Cheek, Martha Diane Collins
The purpose of this study was to determine: (1) sixth and eighth graders' knowledge of certain graphemic options in American-English orthography; (2) the relationship between this knowledge and the students' oral reading accuracy and spelling ability; and (3) whether these abilities are of the same magnitude in both black and white students.

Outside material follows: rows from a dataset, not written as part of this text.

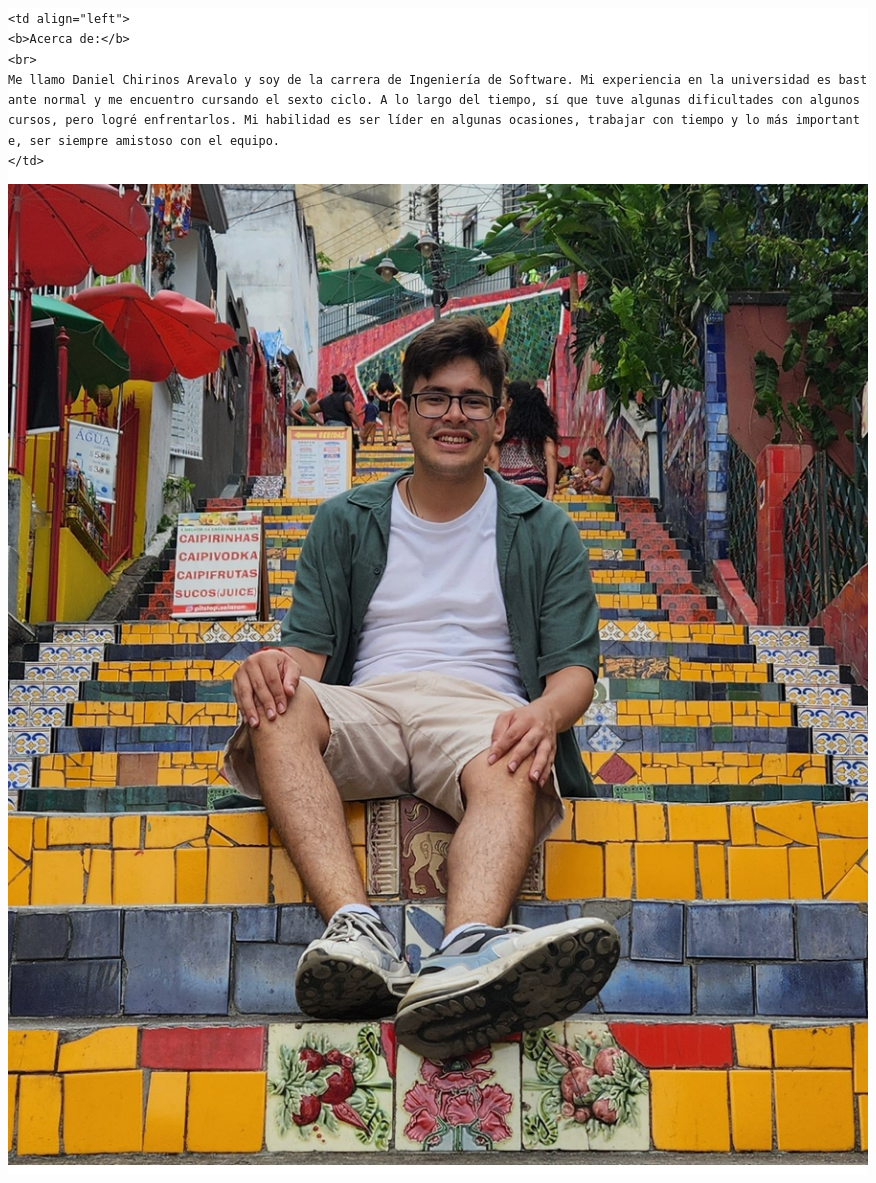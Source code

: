     <td align="left">
    <b>Acerca de:</b>
    <br>
    Me llamo Daniel Chirinos Arevalo y soy de la carrera de Ingeniería de Software. Mi experiencia en la universidad es bastante normal y me encuentro cursando el sexto ciclo. A lo largo del tiempo, sí que tuve algunas dificultades con algunos cursos, pero logré enfrentarlos. Mi habilidad es ser líder en algunas ocasiones, trabajar con tiempo y lo más importante, ser siempre amistoso con el equipo.
    </td>
  </tr>

  </tr>
  <tr align="center">
    <td rowspan="4">
      <img src="Images/profile_images/Defilippi_Diego.jpg" alt="Diego Defilippi" style="margin-bottom: 5px;" width="900"/>
    </td>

One hundred thirty-nine sixth and 119 eighth graders enrolled in the regular classrooms of two northern Florida middle schools were given the Gilmore Oral Reading Test, Form C; a random sample of 100 words from the New Iowa Spelling Scale; and Graphemic Options Test, Parts I and II. Thirty-six hypotheses were tested and the conclusions were: (a) knowledge of graphemic options, as measured by the Graphemic Options Test, is developmental in nature through the fifth grade with a decline at the sixth grade and an insignificant increase from the fifth to the eighth; (b) a positive and significant relationship exists between sixth and eighth graders' graphemic option knowledge, oral reading accuracy, and spelling achievement; (c) white sixth and eighth graders have a greater graphemic option knowledge than black sixth and eighth graders; and (d) higher correlations between graphemic option knowledge and oral reading accuracy and between graphemic option knowledge and spelling achievement were obtained for black students. (Author/WR)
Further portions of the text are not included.